En juillet 1990, pour leur premier affrontement, les marins ont laissé
au grenier les insultes et les haches ? mais pas leur volonté de
vaincre. Les deux bisquines portent tout dessus. Neuf voiles, donc. Foc,
misaine, taillevent et tape-cul occupent le premier étage. Le petit et
le grand huniers, ainsi que le hunier de tape-cul, sont hissés au
second. Enfin, petit et grand perroquets (appelés "rikikis" à Granville)

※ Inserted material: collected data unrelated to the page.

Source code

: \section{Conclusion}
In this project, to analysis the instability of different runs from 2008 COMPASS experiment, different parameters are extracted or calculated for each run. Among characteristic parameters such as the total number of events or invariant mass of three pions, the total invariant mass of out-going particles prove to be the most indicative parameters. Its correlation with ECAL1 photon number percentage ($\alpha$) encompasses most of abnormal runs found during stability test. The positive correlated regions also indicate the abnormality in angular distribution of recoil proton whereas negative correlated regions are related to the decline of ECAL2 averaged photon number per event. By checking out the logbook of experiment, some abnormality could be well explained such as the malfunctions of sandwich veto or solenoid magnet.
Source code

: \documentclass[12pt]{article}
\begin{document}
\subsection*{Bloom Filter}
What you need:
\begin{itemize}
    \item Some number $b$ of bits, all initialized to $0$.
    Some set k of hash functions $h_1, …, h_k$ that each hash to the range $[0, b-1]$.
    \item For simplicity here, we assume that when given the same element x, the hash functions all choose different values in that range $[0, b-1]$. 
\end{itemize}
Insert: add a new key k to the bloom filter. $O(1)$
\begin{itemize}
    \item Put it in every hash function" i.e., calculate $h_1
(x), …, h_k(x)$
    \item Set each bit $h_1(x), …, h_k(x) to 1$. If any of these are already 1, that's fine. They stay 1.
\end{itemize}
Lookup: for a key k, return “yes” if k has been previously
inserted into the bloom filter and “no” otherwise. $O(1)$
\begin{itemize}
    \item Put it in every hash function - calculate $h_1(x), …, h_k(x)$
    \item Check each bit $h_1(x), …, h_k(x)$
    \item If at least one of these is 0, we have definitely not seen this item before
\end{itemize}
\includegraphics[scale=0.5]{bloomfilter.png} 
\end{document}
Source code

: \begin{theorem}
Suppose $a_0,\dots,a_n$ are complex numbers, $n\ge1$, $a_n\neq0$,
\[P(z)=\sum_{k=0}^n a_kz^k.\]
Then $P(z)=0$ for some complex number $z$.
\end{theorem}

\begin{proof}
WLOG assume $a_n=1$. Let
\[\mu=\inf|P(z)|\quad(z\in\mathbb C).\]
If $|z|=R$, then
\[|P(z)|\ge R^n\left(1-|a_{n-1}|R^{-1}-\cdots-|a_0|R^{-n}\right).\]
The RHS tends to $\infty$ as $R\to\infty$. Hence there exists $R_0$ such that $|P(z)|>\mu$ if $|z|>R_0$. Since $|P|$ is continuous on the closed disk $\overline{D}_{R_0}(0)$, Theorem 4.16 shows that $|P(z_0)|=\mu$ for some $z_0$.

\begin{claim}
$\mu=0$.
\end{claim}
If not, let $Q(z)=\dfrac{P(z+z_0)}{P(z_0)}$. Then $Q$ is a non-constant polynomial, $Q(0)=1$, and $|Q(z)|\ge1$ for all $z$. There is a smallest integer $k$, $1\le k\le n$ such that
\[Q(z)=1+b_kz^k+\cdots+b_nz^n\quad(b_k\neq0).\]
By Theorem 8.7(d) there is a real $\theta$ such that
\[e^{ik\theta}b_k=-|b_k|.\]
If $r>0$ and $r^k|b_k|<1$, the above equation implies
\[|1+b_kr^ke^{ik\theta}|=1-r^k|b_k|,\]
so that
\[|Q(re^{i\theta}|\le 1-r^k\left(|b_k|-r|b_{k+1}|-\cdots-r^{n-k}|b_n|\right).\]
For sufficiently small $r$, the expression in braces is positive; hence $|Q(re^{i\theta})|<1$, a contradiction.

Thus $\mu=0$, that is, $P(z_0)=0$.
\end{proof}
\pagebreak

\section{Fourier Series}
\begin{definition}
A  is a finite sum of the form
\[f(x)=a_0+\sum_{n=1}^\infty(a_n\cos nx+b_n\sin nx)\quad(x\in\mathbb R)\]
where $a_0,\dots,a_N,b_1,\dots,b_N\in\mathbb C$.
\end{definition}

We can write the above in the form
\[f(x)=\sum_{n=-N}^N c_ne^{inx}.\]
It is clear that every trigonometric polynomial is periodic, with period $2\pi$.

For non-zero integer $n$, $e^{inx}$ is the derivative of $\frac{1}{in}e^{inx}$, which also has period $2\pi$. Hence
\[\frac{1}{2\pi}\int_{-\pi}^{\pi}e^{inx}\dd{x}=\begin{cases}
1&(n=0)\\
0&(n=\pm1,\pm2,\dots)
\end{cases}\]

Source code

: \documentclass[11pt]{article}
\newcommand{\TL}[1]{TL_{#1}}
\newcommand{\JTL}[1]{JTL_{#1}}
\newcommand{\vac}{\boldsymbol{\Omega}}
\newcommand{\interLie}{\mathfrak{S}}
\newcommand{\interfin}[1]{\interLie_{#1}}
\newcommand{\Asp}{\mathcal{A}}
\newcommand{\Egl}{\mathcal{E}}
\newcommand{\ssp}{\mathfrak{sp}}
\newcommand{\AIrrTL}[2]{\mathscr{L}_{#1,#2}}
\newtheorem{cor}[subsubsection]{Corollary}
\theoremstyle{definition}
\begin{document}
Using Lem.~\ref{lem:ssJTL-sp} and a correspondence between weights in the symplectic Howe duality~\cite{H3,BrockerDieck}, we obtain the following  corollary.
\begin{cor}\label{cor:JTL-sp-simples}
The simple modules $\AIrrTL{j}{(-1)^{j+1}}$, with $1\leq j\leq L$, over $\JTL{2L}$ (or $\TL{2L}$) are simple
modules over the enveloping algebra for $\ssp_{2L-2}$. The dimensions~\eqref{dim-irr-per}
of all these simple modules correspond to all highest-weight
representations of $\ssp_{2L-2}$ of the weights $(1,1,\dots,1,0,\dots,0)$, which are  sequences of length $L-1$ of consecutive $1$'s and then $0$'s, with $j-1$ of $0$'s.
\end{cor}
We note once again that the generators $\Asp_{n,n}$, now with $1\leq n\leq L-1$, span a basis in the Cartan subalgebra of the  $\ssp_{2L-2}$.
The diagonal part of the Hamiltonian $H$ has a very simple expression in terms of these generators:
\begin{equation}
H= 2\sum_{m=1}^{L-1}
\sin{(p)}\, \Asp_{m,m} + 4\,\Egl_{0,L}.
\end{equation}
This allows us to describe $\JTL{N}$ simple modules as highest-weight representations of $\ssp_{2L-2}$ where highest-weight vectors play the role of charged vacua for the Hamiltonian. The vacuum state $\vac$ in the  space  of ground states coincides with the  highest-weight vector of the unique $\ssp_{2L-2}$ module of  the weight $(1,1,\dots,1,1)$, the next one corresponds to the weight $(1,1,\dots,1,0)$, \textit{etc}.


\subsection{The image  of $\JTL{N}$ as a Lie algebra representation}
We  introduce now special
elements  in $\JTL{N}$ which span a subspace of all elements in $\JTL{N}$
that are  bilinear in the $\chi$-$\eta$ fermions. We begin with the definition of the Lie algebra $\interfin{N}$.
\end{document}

coiffent l'ensemble de leur trapèze "volant" : ils culminent à 20 mètres
au-dessus du pont. "Des voiles délicates à régler, mais primordiales,
expliquent les anciens. Le rikiki, c'est la plume qui fait voler
l'oiseau…" Et la bonnette, c'est ce qui le fait planer : au portant, on
rajoute donc cette dixième voile… Pas étonnant qu'aujourd'hui encore,
cette impressionnante envergure fasse s'envoler l'imaginaire et les
rêves…
 
 2 - De Jean-Luc Jacq le vendredi 19 janvier 2001 à 19:08 
 
Hervé Hillard <hillard@voilesetvoiliers.com> a écrit dans le message :
3A66AE6B.B8064CFF@voilesetvoiliers.com...
> Bonjour,
>
> Puisqu'il est ici question de bisquine, à mon humble avis le plus beau
> et le plus formidable voilier de travail de nos côtes (là, je sens que
> je vais recevoir du courrier, tant pis, j'assume...), en voici une
> présentation. Un peu longue, et je vous prie de bien vouloir m'en
> excuser. Mais, quand on aime...
> Hervé
>
Salut
Puisqu'on parle des régates de Bisquines il faut aussi évoquer le côtre
Reder Mor de Roscoff qui encore récemment leur a montre son tableau arrière.